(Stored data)

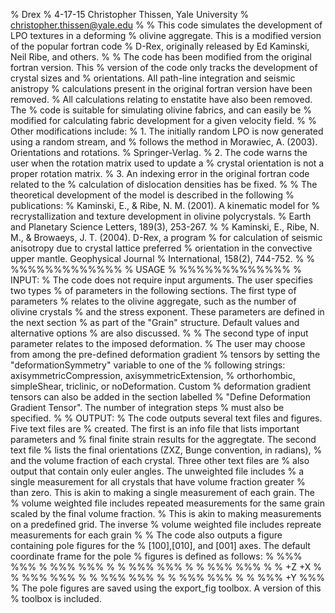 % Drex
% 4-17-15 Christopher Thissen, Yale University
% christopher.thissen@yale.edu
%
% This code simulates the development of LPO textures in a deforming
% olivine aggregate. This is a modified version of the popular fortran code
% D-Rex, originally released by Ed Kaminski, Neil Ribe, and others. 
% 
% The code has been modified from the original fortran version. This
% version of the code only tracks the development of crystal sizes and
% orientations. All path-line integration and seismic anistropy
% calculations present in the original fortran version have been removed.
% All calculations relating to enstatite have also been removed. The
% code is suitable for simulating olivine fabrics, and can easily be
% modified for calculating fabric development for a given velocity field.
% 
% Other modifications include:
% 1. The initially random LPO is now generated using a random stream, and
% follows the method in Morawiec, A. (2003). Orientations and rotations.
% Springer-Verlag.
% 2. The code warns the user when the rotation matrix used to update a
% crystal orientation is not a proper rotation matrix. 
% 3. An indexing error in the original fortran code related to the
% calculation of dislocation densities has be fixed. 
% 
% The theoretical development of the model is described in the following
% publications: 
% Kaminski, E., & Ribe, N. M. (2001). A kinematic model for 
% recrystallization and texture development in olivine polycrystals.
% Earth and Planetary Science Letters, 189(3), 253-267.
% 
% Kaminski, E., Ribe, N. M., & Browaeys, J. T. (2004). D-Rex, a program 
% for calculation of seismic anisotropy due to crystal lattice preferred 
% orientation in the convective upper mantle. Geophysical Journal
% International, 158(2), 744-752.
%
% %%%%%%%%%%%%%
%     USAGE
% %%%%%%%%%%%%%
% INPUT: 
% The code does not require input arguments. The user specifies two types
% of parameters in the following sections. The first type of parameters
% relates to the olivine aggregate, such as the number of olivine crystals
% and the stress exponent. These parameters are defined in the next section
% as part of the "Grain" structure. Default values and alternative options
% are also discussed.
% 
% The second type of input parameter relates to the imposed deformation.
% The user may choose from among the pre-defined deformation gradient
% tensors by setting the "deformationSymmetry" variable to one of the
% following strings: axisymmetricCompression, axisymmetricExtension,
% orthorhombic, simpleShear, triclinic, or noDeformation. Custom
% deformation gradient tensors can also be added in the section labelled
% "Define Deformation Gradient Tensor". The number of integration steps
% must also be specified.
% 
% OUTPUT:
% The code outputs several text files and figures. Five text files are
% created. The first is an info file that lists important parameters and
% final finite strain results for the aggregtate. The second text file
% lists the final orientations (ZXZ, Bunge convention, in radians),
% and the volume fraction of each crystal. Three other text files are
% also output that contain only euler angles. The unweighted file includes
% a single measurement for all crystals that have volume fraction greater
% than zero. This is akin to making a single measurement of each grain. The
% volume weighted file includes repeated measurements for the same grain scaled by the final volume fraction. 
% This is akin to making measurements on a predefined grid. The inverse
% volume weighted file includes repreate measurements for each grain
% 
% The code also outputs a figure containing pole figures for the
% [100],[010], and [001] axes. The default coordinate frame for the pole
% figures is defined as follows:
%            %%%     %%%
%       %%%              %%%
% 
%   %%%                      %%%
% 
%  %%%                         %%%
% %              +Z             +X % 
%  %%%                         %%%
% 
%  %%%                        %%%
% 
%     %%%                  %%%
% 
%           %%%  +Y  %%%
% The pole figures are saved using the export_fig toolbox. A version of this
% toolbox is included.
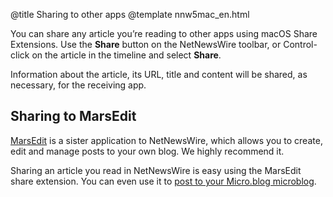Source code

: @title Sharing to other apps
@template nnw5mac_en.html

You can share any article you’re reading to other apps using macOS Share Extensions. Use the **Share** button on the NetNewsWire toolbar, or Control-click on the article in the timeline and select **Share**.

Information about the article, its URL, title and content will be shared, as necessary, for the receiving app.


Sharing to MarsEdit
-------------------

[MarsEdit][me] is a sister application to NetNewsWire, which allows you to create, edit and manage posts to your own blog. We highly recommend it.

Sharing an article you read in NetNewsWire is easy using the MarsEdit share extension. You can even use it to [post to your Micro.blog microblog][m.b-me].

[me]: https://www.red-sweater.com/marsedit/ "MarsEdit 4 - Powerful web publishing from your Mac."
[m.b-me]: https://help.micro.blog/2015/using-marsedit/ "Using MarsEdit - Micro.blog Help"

---

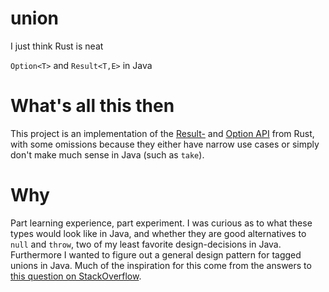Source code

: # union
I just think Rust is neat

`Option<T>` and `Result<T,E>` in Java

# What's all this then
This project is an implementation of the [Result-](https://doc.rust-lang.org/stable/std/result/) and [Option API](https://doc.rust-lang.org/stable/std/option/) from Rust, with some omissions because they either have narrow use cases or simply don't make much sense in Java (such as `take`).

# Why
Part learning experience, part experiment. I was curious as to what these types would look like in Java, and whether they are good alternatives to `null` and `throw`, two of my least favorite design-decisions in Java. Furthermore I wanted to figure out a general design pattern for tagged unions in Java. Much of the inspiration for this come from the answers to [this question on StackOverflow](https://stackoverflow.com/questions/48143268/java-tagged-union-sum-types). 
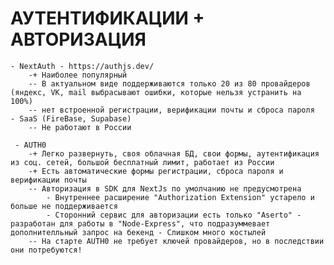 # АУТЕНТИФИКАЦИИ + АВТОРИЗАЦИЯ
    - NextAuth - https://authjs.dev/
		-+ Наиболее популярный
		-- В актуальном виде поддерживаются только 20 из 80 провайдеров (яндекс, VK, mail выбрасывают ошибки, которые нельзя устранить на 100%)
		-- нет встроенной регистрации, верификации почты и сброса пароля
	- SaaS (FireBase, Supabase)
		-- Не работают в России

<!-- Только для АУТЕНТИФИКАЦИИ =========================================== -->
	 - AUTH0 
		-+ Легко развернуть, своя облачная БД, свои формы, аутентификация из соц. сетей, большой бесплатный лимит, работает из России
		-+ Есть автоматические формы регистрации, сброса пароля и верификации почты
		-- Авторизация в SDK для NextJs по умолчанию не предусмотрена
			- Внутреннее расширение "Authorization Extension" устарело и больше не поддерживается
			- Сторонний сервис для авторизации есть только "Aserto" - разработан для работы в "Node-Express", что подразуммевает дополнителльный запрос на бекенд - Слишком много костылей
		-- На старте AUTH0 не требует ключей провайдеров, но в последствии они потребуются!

--

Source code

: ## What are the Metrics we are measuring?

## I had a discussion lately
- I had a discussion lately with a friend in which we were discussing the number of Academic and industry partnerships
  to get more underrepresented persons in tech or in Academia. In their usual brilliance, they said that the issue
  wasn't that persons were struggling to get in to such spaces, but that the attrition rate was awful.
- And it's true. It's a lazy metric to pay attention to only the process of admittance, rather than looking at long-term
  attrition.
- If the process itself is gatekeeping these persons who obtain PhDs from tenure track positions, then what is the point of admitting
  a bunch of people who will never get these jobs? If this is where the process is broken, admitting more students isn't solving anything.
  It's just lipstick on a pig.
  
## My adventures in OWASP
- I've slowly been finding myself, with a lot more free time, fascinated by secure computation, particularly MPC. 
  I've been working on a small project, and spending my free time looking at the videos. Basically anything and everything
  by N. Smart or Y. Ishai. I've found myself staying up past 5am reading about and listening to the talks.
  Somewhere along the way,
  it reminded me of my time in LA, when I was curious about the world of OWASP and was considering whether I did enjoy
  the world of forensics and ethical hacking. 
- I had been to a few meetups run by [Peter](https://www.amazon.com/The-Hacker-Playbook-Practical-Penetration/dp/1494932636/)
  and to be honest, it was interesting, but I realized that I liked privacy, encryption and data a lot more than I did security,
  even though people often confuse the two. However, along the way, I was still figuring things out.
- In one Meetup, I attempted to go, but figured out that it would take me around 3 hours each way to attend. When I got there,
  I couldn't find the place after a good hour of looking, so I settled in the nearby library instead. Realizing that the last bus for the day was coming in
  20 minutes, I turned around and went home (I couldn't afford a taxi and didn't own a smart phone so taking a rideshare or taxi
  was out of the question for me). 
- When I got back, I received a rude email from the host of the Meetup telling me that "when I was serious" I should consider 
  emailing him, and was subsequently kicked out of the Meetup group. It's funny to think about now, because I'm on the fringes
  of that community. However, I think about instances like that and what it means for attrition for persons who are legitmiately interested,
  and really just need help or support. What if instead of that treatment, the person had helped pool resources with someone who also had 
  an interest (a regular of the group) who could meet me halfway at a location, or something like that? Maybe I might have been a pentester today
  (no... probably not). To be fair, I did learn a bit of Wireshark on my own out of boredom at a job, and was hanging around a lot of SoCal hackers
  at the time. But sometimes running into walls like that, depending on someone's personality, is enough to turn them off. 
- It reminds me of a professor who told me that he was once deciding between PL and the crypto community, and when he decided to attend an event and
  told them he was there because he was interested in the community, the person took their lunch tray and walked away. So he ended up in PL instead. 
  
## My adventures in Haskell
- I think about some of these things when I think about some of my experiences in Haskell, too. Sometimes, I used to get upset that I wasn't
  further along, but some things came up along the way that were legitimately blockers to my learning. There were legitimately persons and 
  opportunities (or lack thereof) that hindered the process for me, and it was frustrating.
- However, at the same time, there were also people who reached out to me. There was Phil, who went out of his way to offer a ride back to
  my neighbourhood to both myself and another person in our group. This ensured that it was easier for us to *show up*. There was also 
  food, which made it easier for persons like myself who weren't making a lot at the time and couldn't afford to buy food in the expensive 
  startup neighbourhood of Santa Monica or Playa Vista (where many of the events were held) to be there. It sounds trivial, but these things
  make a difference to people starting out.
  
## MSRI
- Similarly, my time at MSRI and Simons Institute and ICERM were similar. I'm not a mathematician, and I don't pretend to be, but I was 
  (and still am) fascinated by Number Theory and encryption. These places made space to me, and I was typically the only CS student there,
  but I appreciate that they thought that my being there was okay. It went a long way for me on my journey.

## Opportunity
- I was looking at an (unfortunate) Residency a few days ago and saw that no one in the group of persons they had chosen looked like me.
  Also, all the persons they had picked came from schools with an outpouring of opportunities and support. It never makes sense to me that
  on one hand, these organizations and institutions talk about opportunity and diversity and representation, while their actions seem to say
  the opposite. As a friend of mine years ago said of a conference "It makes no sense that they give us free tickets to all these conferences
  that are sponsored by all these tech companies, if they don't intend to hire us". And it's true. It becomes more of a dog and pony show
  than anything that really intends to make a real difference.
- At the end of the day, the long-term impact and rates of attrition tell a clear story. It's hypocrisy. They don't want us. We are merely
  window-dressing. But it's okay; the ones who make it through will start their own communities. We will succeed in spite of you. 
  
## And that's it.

* WORK ORDER
An exact, complete copy of the lines above from the one with "Sharing to other apps" through the one with "MarsEdit - Micro.blog" is the whole answer.

* YOUR RESPONSE
: @title Sharing to other apps
@template nnw5mac_en.html

You can share any article you’re reading to other apps using macOS Share Extensions. Use the **Share** button on the NetNewsWire toolbar, or Control-click on the article in the timeline and select **Share**.

Information about the article, its URL, title and content will be shared, as necessary, for the receiving app.


Sharing to MarsEdit
-------------------

[MarsEdit][me] is a sister application to NetNewsWire, which allows you to create, edit and manage posts to your own blog. We highly recommend it.

Sharing an article you read in NetNewsWire is easy using the MarsEdit share extension. You can even use it to [post to your Micro.blog microblog][m.b-me].

[me]: https://www.red-sweater.com/marsedit/ "MarsEdit 4 - Powerful web publishing from your Mac."
[m.b-me]: https://help.micro.blog/2015/using-marsedit/ "Using MarsEdit - Micro.blog Help"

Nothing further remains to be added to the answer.